Work task: The records below are to be retyped in full. Keep every word.

*** The data ***

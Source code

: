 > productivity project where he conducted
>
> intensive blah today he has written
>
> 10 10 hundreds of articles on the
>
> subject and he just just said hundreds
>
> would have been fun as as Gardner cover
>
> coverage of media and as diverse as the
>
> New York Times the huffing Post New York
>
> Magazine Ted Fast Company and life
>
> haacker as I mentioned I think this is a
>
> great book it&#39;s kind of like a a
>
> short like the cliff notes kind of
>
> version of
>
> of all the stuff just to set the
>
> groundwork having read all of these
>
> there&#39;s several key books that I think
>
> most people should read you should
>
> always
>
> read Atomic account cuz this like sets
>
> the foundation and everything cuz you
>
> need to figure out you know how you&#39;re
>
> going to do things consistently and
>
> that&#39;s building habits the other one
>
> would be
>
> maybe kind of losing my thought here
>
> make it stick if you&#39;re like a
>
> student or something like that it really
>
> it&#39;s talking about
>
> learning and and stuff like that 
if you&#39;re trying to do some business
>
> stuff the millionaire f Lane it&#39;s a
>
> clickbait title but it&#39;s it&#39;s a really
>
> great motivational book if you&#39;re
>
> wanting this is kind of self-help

***

Your solution:
Source code

: > productivity project where he conducted
>
> intensive blah today he has written
>
> 10 10 hundreds of articles on the
>
> subject and he just just said hundreds
>
> would have been fun as as Gardner cover
>
> coverage of media and as diverse as the
>
> New York Times the huffing Post New York
>
> Magazine Ted Fast Company and life
>
> haacker as I mentioned I think this is a
>
> great book it&#39;s kind of like a a
>
> short like the cliff notes kind of
>
> version of
>
> of all the stuff just to set the
>
> groundwork having read all of these
>
> there&#39;s several key books that I think
>
> most people should read you should
>
> always
>
> read Atomic account cuz this like sets
>
> the foundation and everything cuz you
>
> need to figure out you know how you&#39;re
>
> going to do things consistently and
>
> that&#39;s building habits the other one
>
> would be
>
> maybe kind of losing my thought here
>
> make it stick if you&#39;re like a
>
> student or something like that it really
>
> it&#39;s talking about
>
> learning and and stuff like that 
if you&#39;re trying to do some business
>
> stuff the millionaire f Lane it&#39;s a
>
> clickbait title but it&#39;s it&#39;s a really
>
> great motivational book if you&#39;re
>
> wanting this is kind of self-help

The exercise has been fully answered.